There is a big, undeniable, compelling reason for Apple to distrust us iOS
developers: as a whole we're incompetent bumblers. I'm talking about security.
The number of iOS developers who do things like transmit the UDID (Universal
Device ID) in plaintext, or who "encrypt" their communications by doing things
like zipping it (no encryption, or the same key for every client) then
"securely authenticate" it with CRC32 is just jaw-dropping. In terms of doing
things with just a competent level of security, large numbers of us are
screwing the pooch in ways that severely contaminate the pool for the rest of
us.

Of course, this points to the ultimate incompetent bumbler in this regard:
Apple. Apple should've built a better security library -- one which makes it
harder to use security in an incompetent way. (Forces you to do security
right, or the API doesn't work at all.) For heaven's sakes, they require you
to muck with 3 objects just to shift a date from one month to the same day-
number the next month. Some better support in security might benefit the iOS
developer community just a bit more than the ability for our apps to work
smoothly in both Julian and Gregorian calendars.

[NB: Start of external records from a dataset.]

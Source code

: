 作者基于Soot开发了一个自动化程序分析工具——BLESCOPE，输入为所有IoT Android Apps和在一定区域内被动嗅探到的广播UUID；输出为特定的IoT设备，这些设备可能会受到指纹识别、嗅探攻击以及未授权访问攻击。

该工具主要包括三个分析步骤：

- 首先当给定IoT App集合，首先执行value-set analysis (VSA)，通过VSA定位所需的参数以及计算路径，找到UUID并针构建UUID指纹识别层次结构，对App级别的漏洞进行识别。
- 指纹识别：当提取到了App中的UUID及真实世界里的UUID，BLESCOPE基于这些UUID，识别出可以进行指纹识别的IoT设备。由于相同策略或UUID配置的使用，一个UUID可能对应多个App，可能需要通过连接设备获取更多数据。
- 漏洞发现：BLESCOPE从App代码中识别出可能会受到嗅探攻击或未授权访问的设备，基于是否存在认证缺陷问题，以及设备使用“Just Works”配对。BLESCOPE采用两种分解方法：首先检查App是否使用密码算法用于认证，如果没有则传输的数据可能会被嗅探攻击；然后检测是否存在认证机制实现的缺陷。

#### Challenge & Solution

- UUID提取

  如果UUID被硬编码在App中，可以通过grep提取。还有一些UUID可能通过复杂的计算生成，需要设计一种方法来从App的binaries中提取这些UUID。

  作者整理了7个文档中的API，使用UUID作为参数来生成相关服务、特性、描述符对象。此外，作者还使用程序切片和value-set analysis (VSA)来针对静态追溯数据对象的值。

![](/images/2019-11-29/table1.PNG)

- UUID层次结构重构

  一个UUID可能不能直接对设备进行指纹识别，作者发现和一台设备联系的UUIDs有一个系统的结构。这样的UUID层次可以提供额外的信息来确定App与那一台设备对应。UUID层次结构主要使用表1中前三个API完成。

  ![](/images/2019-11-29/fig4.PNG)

I plan on making my living through iOS in the next year, but Google seems to
be way ahead of Apple with regards to security.

------
trotsky
_But I also think there is more to it than that. Apple needed to provide those
services in order to highlight the devices they were selling, because specs
alone don’t sell. [...] And you can’t trust third party developers to do it
for you._

It all sounds pretty reasonable until you remember that the 30% tax is more or
less aimed directly at removing Amazon ebooks from the platform, and that the
kindle app was available well before iBooks.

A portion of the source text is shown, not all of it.